Hello!
There are two definitions of graph spectrum:
1) Eigenvalues of adjacency matrix $A$.
2) Eigenvalues of Laplacian of adjacency matrix ($L$).
Different sources offer different properties based on this two definitions.
Of course it's painful to compute two different spectrums if adjacency matrix is big.
So, the question is:
Is there a method to connect one vector of eigenvalues ($\Lambda(A)$) with another ($\Lambda(L)$)?
It is obvious that
$L = T^{-1/2}(T-A)T^{-1/2} = E – T^{-1/2}AT^{-1}T^{+1/2}$, where
$T$ is the diagonal matrix with $t_{v,v}=d_v$, and $t_{u,v}=0$, if $u\ne v$,
and $t^{-1}_{v,v}=0$, if $d_v=0$,
$d_v$ – degree of $v$.
Also, when $G$ is $k$-regular, $L=I-\frac{1}{k}A$, so $\Lambda(L)=1-\frac{1}{k}\Lambda(A)$.
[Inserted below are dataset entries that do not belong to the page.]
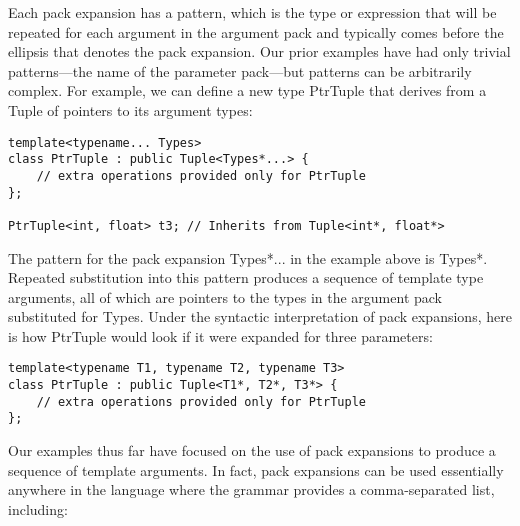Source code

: Each pack expansion has a pattern, which is the type or expression that will be repeated for each argument in the argument pack and typically comes before the ellipsis that denotes the pack expansion. Our prior examples have had only trivial patterns—the name of the parameter pack—but patterns can be arbitrarily complex. For example, we can define a new type PtrTuple that derives from a Tuple of pointers to its argument types:

\begin{lstlisting}[style=styleCXX]
template<typename... Types>
class PtrTuple : public Tuple<Types*...> {
	// extra operations provided only for PtrTuple
};

PtrTuple<int, float> t3; // Inherits from Tuple<int*, float*>
\end{lstlisting}

The pattern for the pack expansion Types*... in the example above is Types*. Repeated substitution into this pattern produces a sequence of template type arguments, all of which are pointers to the types in the argument pack substituted for Types. Under the syntactic interpretation of pack expansions, here is how PtrTuple would look if it were expanded for three parameters:

\begin{lstlisting}[style=styleCXX]
template<typename T1, typename T2, typename T3>
class PtrTuple : public Tuple<T1*, T2*, T3*> {
	// extra operations provided only for PtrTuple
};
\end{lstlisting}


Our examples thus far have focused on the use of pack expansions to produce a sequence of template arguments. In fact, pack expansions can be used essentially anywhere in the language where the grammar provides a comma-separated list, including:

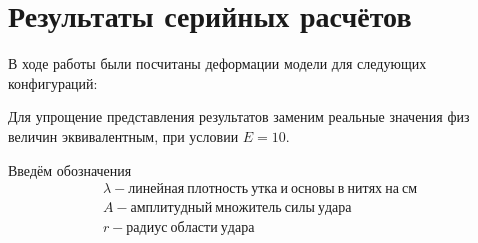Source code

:\section{Результаты серийных расчётов}\label{ch:results}
В ходе работы были посчитаны деформации модели для следующих конфигураций:

Для упрощение представления результатов заменим реальные значения физ величин эквивалентным, при условии $E=10$.

Введём обозначения
\begin{gather*}
    \lambda - линейная~плотность~утка~и~основы~в~нитях~на~см \\
    A - амплитудный~множитель~силы~удара \\
    r - радиус~области~удара
\end{gather*}

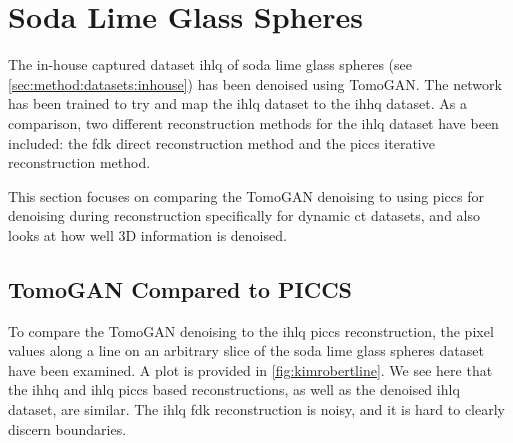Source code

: \section{Soda Lime Glass Spheres}
The in-house captured dataset \gls{ihlq} of soda lime glass spheres (see \cref{sec:method:datasets:inhouse}) has been denoised using TomoGAN. The network has been trained to try and map the \gls{ihlq} dataset to the \gls{ihhq} dataset. As a comparison, two different reconstruction methods for the \gls{ihlq} dataset have been included: the \gls{fdk} direct reconstruction method and the \gls{piccs} iterative reconstruction method. 

This section focuses on comparing the TomoGAN denoising to using \gls{piccs} for denoising during reconstruction specifically for dynamic \gls{ct} datasets, and also looks at how well 3D information is denoised. 

\subsection{TomoGAN Compared to PICCS}
To compare the TomoGAN denoising to the \gls{ihlq} \gls{piccs} reconstruction, the pixel values along a line on an arbitrary slice of the soda lime glass spheres dataset have been examined. A plot is provided in \cref{fig:kimrobertline}. We see here that the \gls{ihhq} and \gls{ihlq} \gls{piccs} based reconstructions, as well as the denoised \gls{ihlq} dataset, are similar. The \gls{ihlq} \gls{fdk} reconstruction is noisy, and it is hard to clearly discern boundaries. 

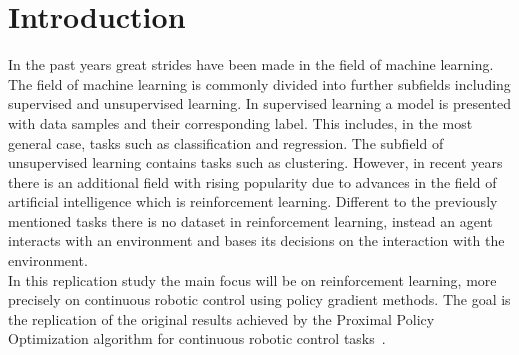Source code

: \chapter{Introduction}\label{ch:introduction}
In the past years great strides have been made in the field of machine learning.
The field of machine learning is commonly divided into further subfields including supervised and unsupervised learning.
In supervised learning a model is presented with data samples and their corresponding label.
This includes, in the most general case, tasks such as classification and regression.
The subfield of unsupervised learning contains tasks such as clustering.
However, in recent years there is an additional field with rising popularity due to advances in the field of artificial intelligence
which is reinforcement learning.
Different to the previously mentioned tasks there is no dataset in reinforcement learning, instead an agent interacts
with an environment and bases its decisions on the interaction with the environment.\\
In this replication study the main focus will be on reinforcement learning, more precisely on continuous robotic control
using policy gradient methods.
The goal is the replication of the original results achieved by the Proximal Policy Optimization algorithm for continuous
robotic control tasks~\cite{schulman2017ppo}.
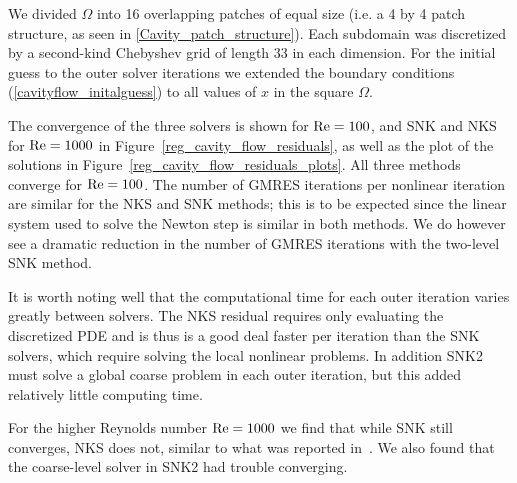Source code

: We divided $\Omega$ into 16 overlapping patches of equal size (i.e. a 4 by 4 patch structure, as seen in \ref{Cavity_patch_structure}). Each subdomain was discretized by a second-kind Chebyshev grid of length 33 in each dimension. For the initial guess to the outer solver iterations we extended the boundary conditions (\ref{cavityflow_initalguess}) to all values of $x$ in the square $\Omega$. 

The convergence of the three solvers is shown for $\text{Re}=100$, and SNK and NKS for $\text{Re} = 1000$ in Figure~\ref{reg_cavity_flow_residuals}, as well as the plot of the solutions in Figure~\ref{reg_cavity_flow_residuals_plots}. All three methods converge for $\text{Re} = 100$. The number of GMRES iterations per nonlinear iteration are similar for the NKS and SNK methods; this is to be expected since the linear system used to solve the Newton step is similar in both methods. We do however see a dramatic reduction in the number of GMRES iterations with the two-level SNK method. 

It is worth noting well that the computational time for each outer iteration varies greatly between solvers. The NKS residual requires only evaluating the discretized PDE and is thus is a good deal faster per iteration than the SNK solvers, which require solving the local nonlinear problems. In addition SNK2 must solve a global coarse problem in each outer iteration, but this added relatively little computing time. 

For the higher Reynolds number $\text{Re} = 1000$ we find that while SNK still converges, NKS does not, similar to what was reported in~\cite{Cai2002}. We also found that the coarse-level solver in SNK2 had trouble converging. 


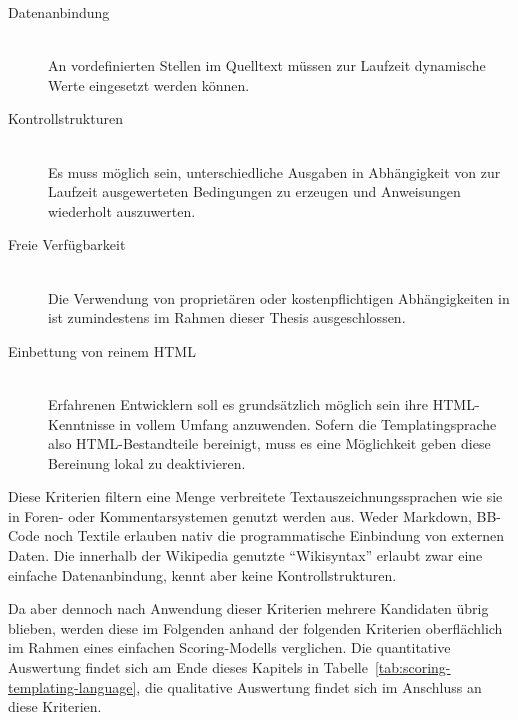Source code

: \begin{description}
\item[Datenanbindung] \hfill \\
  An vordefinierten Stellen im Quelltext müssen zur Laufzeit dynamische Werte eingesetzt werden können.
\item[Kontrollstrukturen] \hfill \\
  Es muss möglich sein, unterschiedliche Ausgaben in Abhängigkeit von zur Laufzeit ausgewerteten Bedingungen zu erzeugen und Anweisungen wiederholt auszuwerten.
\item[Freie Verfügbarkeit] \hfill \\
  Die Verwendung von proprietären oder kostenpflichtigen Abhängigkeiten in \idename ist zumindestens im Rahmen dieser Thesis ausgeschlossen.
\item[Einbettung von reinem HTML] \hfill \\
  Erfahrenen Entwicklern soll es grundsätzlich möglich sein ihre HTML-Kennt\-nisse in vollem Umfang anzuwenden. Sofern die Templatingsprache also HTML-Be\-stand\-teile bereinigt, muss es eine Möglichkeit geben diese Bereinung lokal zu deaktivieren.
\end{description}

Diese Kriterien filtern eine Menge verbreitete Textauszeichnungssprachen wie sie in Foren- oder Kommentarsystemen genutzt werden aus. Weder Markdown, BB-Code noch Textile erlauben nativ die programmatische Einbindung von externen Daten. Die innerhalb der Wikipedia genutzte "`Wikisyntax"' erlaubt zwar eine einfache Datenanbindung, kennt aber keine Kontrollstrukturen.

Da aber dennoch nach Anwendung dieser Kriterien mehrere Kandidaten übrig blieben, werden diese im Folgenden anhand der folgenden Kriterien oberflächlich im Rahmen eines einfachen Scoring-Modells verglichen. Die quantitative Auswertung findet sich am Ende dieses Kapitels in Tabelle~\ref{tab:scoring-templating-language}, die qualitative Auswertung findet sich im Anschluss an diese Kriterien.

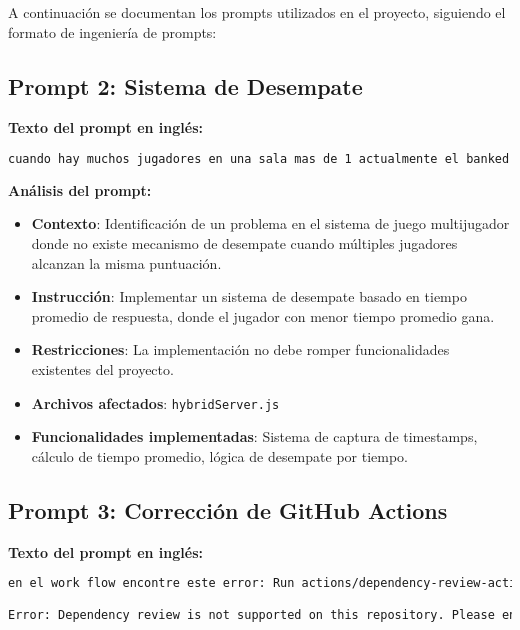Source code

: \documentclass[12pt,a4paper]{article}
\begin{document}
A continuación se documentan los prompts utilizados en el proyecto, siguiendo el formato de ingeniería de prompts:

\subsection{Prompt 2: Sistema de Desempate}

\textbf{Texto del prompt en inglés:}
\begin{lstlisting}[language=bash]
cuando hay muchos jugadores en una sala mas de 1 actualmente el banked no tiene una forma de hacer desempate por lo que te pido que lo realices haslo por tiempo si el promedio de tiempo que se tardo una persona en resolver es menor que del otro pues gana del o contrario no pero haslo sin romper el proyecto
\end{lstlisting}

\textbf{Análisis del prompt:}
\begin{itemize}
    \item \textbf{Contexto}: Identificación de un problema en el sistema de juego multijugador donde no existe mecanismo de desempate cuando múltiples jugadores alcanzan la misma puntuación.
    \item \textbf{Instrucción}: Implementar un sistema de desempate basado en tiempo promedio de respuesta, donde el jugador con menor tiempo promedio gana.
    \item \textbf{Restricciones}: La implementación no debe romper funcionalidades existentes del proyecto.
    \item \textbf{Archivos afectados}: \texttt{hybridServer.js}
    \item \textbf{Funcionalidades implementadas}: Sistema de captura de timestamps, cálculo de tiempo promedio, lógica de desempate por tiempo.
\end{itemize}

\subsection{Prompt 3: Corrección de GitHub Actions}

\textbf{Texto del prompt en inglés:}
\begin{lstlisting}[language=bash]
en el work flow encontre este error: Run actions/dependency-review-action@v4

Error: Dependency review is not supported on this repository. Please ensure that Dependency graph is enabled along with GitHub Advanced Security on private repositories
\end{lstlisting}
\end{document}
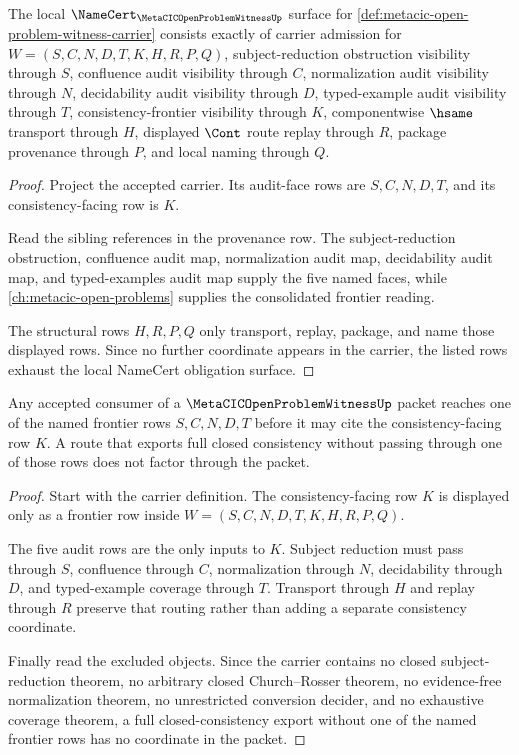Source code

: \begin{theorem}
\label{thm:metacic-open-problem-witness-namecert-obligations}
The local $\NameCert_{\MetaCICOpenProblemWitnessUp}$ surface for \autoref{def:metacic-open-problem-witness-carrier} consists exactly of carrier admission for $W=(S,C,N,D,T,K,H,R,P,Q)$, subject-reduction obstruction visibility through $S$, confluence audit visibility through $C$, normalization audit visibility through $N$, decidability audit visibility through $D$, typed-example audit visibility through $T$, consistency-frontier visibility through $K$, componentwise $\hsame$ transport through $H$, displayed $\Cont$ route replay through $R$, package provenance through $P$, and local naming through $Q$.
\end{theorem}
\begin{proof}
Project the accepted carrier. Its audit-face rows are $S,C,N,D,T$, and its consistency-facing row is $K$.

Read the sibling references in the provenance row. The subject-reduction obstruction, confluence audit map, normalization audit map, decidability audit map, and typed-examples audit map supply the five named faces, while \autoref{ch:metacic-open-problems} supplies the consolidated frontier reading.

The structural rows $H,R,P,Q$ only transport, replay, package, and name those displayed rows. Since no further coordinate appears in the carrier, the listed rows exhaust the local NameCert obligation surface.
\end{proof}

\begin{theorem}
\label{thm:metacic-open-problem-witness-frontier-nonescape}
Any accepted consumer of a $\MetaCICOpenProblemWitnessUp$ packet reaches one of the named frontier rows $S,C,N,D,T$ before it may cite the consistency-facing row $K$. A route that exports full closed consistency without passing through one of those rows does not factor through the packet.
\end{theorem}
\begin{proof}
Start with the carrier definition. The consistency-facing row $K$ is displayed only as a frontier row inside $W=(S,C,N,D,T,K,H,R,P,Q)$.

The five audit rows are the only inputs to $K$. Subject reduction must pass through $S$, confluence through $C$, normalization through $N$, decidability through $D$, and typed-example coverage through $T$. Transport through $H$ and replay through $R$ preserve that routing rather than adding a separate consistency coordinate.

Finally read the excluded objects. Since the carrier contains no closed subject-reduction theorem, no arbitrary closed Church--Rosser theorem, no evidence-free normalization theorem, no unrestricted conversion decider, and no exhaustive coverage theorem, a full closed-consistency export without one of the named frontier rows has no coordinate in the packet.
\end{proof}


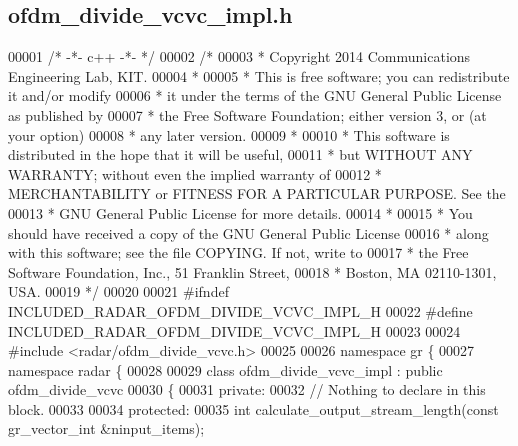 \subsection{ofdm\+\_\+divide\+\_\+vcvc\+\_\+impl.\+h}
\label{ofdm__divide__vcvc__impl_8h_source}

\begin{DoxyCode}
00001 \textcolor{comment}{/* -*- c++ -*- */}
00002 \textcolor{comment}{/* }
00003 \textcolor{comment}{ * Copyright 2014 Communications Engineering Lab, KIT.}
00004 \textcolor{comment}{ * }
00005 \textcolor{comment}{ * This is free software; you can redistribute it and/or modify}
00006 \textcolor{comment}{ * it under the terms of the GNU General Public License as published by}
00007 \textcolor{comment}{ * the Free Software Foundation; either version 3, or (at your option)}
00008 \textcolor{comment}{ * any later version.}
00009 \textcolor{comment}{ * }
00010 \textcolor{comment}{ * This software is distributed in the hope that it will be useful,}
00011 \textcolor{comment}{ * but WITHOUT ANY WARRANTY; without even the implied warranty of}
00012 \textcolor{comment}{ * MERCHANTABILITY or FITNESS FOR A PARTICULAR PURPOSE.  See the}
00013 \textcolor{comment}{ * GNU General Public License for more details.}
00014 \textcolor{comment}{ * }
00015 \textcolor{comment}{ * You should have received a copy of the GNU General Public License}
00016 \textcolor{comment}{ * along with this software; see the file COPYING.  If not, write to}
00017 \textcolor{comment}{ * the Free Software Foundation, Inc., 51 Franklin Street,}
00018 \textcolor{comment}{ * Boston, MA 02110-1301, USA.}
00019 \textcolor{comment}{ */}
00020 
00021 \textcolor{preprocessor}{#ifndef INCLUDED\_RADAR\_OFDM\_DIVIDE\_VCVC\_IMPL\_H}
00022 \textcolor{preprocessor}{#define INCLUDED\_RADAR\_OFDM\_DIVIDE\_VCVC\_IMPL\_H}
00023 
00024 \textcolor{preprocessor}{#include <radar/ofdm_divide_vcvc.h>}
00025 
00026 \textcolor{keyword}{namespace }gr \{
00027   \textcolor{keyword}{namespace }radar \{
00028 
00029     \textcolor{keyword}{class }ofdm_divide_vcvc_impl : \textcolor{keyword}{public} ofdm_divide_vcvc
00030     \{
00031      \textcolor{keyword}{private}:
00032       \textcolor{comment}{// Nothing to declare in this block.}
00033 
00034      \textcolor{keyword}{protected}:
00035       \textcolor{keywordtype}{int} calculate_output_stream_length(\textcolor{keyword}{const} gr\_vector\_int &ninput\_items);

\end{DoxyCode}
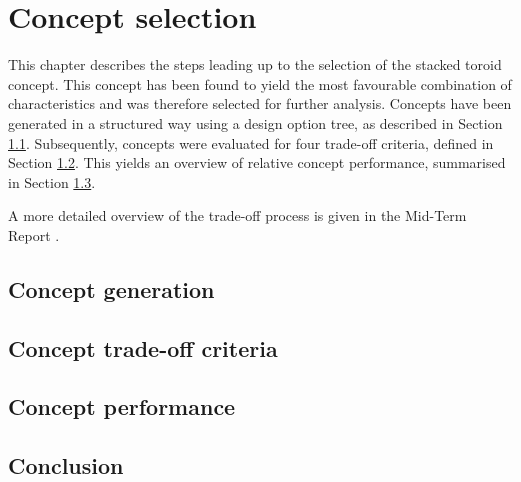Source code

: \section{Concept selection}\label{cha:conceptselection}
This chapter describes the steps leading up to the selection of the stacked toroid concept. This concept has been found to yield the most favourable combination of characteristics and was therefore selected for further analysis. Concepts have been generated in a structured way using a design option tree, as described in Section \ref{sec:conceptgen}. Subsequently, concepts were evaluated for four trade-off criteria, defined in Section \ref{sec:conceptcriteria}. This yields an overview of relative concept performance, summarised in Section \ref{sec:conceptperf}.


A more detailed overview of the trade-off process is given in the Mid-Term Report \cite{Balasooriyan2015b}.

\subsection{Concept generation} \label{sec:conceptgen}


\subsection{Concept trade-off criteria} \label{sec:conceptcriteria}


\subsection{Concept performance} \label{sec:conceptperf}


\subsection{Conclusion} \label{sec:concept_conclusion}


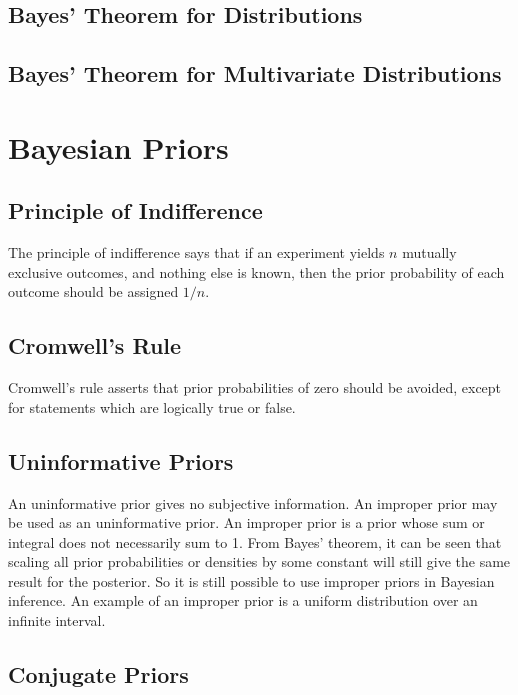 \documentclass[11pt]{report} %
\begin{document}
\subsection{Bayes' Theorem for Distributions}

\subsection{Bayes' Theorem for Multivariate Distributions}

\section{Bayesian Priors}

\subsection{Principle of Indifference}

The principle of indifference says that if an experiment yields $n$ mutually exclusive outcomes, and nothing else is known, then the prior probability of each outcome should be assigned $1/n$.

\subsection{Cromwell's Rule}

Cromwell's rule asserts that prior probabilities of zero should be avoided, except for statements which are logically true or false.

\subsection{Uninformative Priors}

An uninformative prior gives no subjective information. An improper prior may be used as an uninformative prior. An improper prior is a prior whose sum or integral does not necessarily sum to 1. From Bayes' theorem, it can be seen that scaling all prior probabilities or densities by some constant will still give the same result for the posterior. So it is still possible to use improper priors in Bayesian inference. An example of an improper prior is a uniform distribution over an infinite interval.

\subsection{Conjugate Priors}
\end{document}
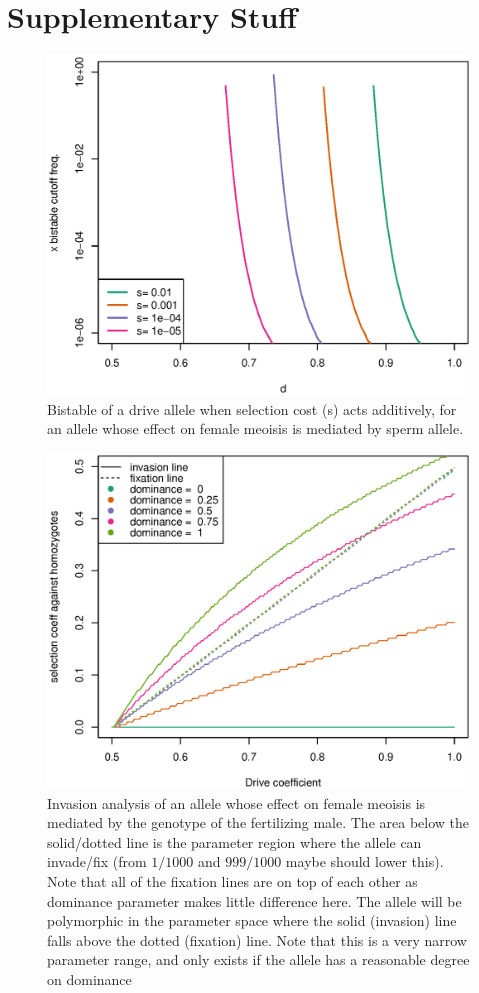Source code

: \documentclass[12pt,letterpaper]{article}
\newcommand{\gc}[1]{{ \color{red} #1}}
\begin{document}
\section*{Supplementary Stuff}

\begin{figure}
\includegraphics[width = 0.8 \textwidth]{Figures/bistable_x_vs_d_additive_s.eps} 
\caption{Bistable of a drive allele when selection cost (s) acts
  additively, for an allele whose effect
 on female meoisis is mediated by sperm allele. }  \label{bistable_additive}
\end{figure}

\begin{figure}
\includegraphics[width = 0.8 \textwidth]{Figures/effect_of_dominance_on_invasion_space_one_graph.eps} 
\caption{Invasion analysis of an allele whose effect
 on female meoisis is mediated by the genotype of the fertilizing
 male. The area below the solid/dotted line is the parameter region
 where the allele can invade/fix (from $1/1000$ and $999/1000$
 \gc{maybe should lower this}). Note
 that all of the fixation lines are on top of each other as dominance
 parameter makes little difference here. The allele will be
 polymorphic in the parameter space where the solid (invasion) line
 falls above the dotted (fixation) line. Note that this is a very
 narrow parameter range, and only exists if the allele has a
 reasonable degree on dominance}  \label{Effect_of_dominance}
\end{figure}
\end{document}
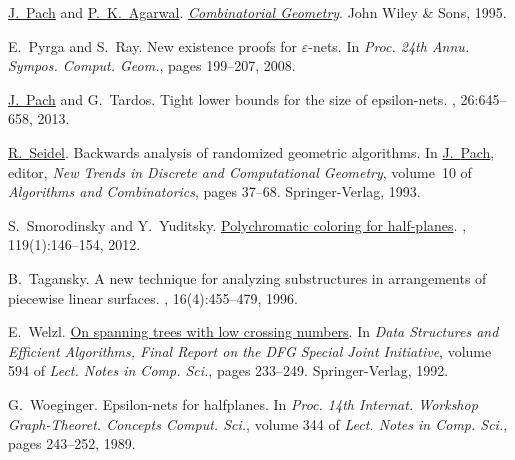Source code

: \documentclass[12pt]{article}
\begin{document}
\begin{thebibliography}{MSW90}
\href{http://www.math.nyu.edu/~pach}{J.~{Pach}} and \href{http://www.cs.duke.edu/~pankaj}{P.~K.~{Agarwal}}.
\newblock \href{http://www.addall.com/Browse/Detail/0471588903.html}{{\em
  Combinatorial Geometry}}.
\newblock John Wiley \& Sons, 1995.

E.~Pyrga and S.~Ray.
\newblock  New existence proofs for $\varepsilon$-nets.
\newblock In {\em Proc. 24th Annu. Sympos. Comput. Geom.\CNFSoCG}, pages
  199--207, 2008.

\href{http://www.math.nyu.edu/~pach}{J.~{Pach}} and G.~Tardos.
\newblock  Tight lower bounds for the size of epsilon-nets.
, 26:645--658, 2013.

\href{http://www-tcs.cs.uni-sb.de/seidel/}{R.~{Seidel}}.
\newblock  Backwards analysis of randomized geometric algorithms.
\newblock In \href{http://www.math.nyu.edu/~pach}{J.~{Pach}}, editor, {\em New Trends in Discrete and Computational
  Geometry}, volume~10 of {\em Algorithms and Combinatorics}, pages 37--68.
  Springer-Verlag, 1993.

S.~Smorodinsky and Y.~Yuditsky.
\newblock \href{http://dx.doi.org/10.1016/j.jcta.2011.07.001}{Polychromatic
  coloring for half-planes}.
, 119(1):146--154, 2012.

B.~Tagansky.
\newblock  A new technique for analyzing substructures in arrangements of
  piecewise linear surfaces.
, 16(4):455--479, 1996.

E.~Welzl.
\newblock
  \href{http://www.inf.ethz.ch/personal/emo/ps-files/LowCross-LNCS594.ps}{On
  spanning trees with low crossing numbers}.
\newblock In {\em Data Structures and Efficient Algorithms, Final Report on the
  DFG Special Joint Initiative}, volume 594 of {\em Lect. Notes in Comp. Sci.},
  pages 233--249. Springer-Verlag, 1992.

G.~Woeginger.
\newblock  Epsilon-nets for halfplanes.
\newblock In {\em Proc. 14th Internat. Workshop Graph-Theoret. Concepts Comput.
  Sci.}, volume 344 of {\em Lect. Notes in Comp. Sci.}, pages 243--252, 1989.

\end{thebibliography}
\end{document}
But in general case it's like I need to compute eigenvalues of $AT$, if I know eigenvalues of $A$. ($T$ is diagonal).
Thanks for any help.
Best Answer
Essentially your question is equivalent to asking for the relation between the spectrum of $A+D$ and $A$, where are $A$ is symmetric, $D$ is diagonal and both matrices are real. And, by change of basis, this is equivalent to asking for the relation between the spectrum of $A+B$ and $A$ when $A$ and $B$ are real symmetric. A lot of thought has been given to this question. The short summary is that eigenvalues of $A$ provide no information useful towards computing the eigenvalues of $A+D$.
It might also be worth pointing out that there are many more than two definitions of graph spectrum (normalized and unsigned Laplacian, Seidel, spectrum of complement, to mention four more that come quickly to mind). All of these provide the same information for regular graphs, but in no case does computing one provide much help in computing another.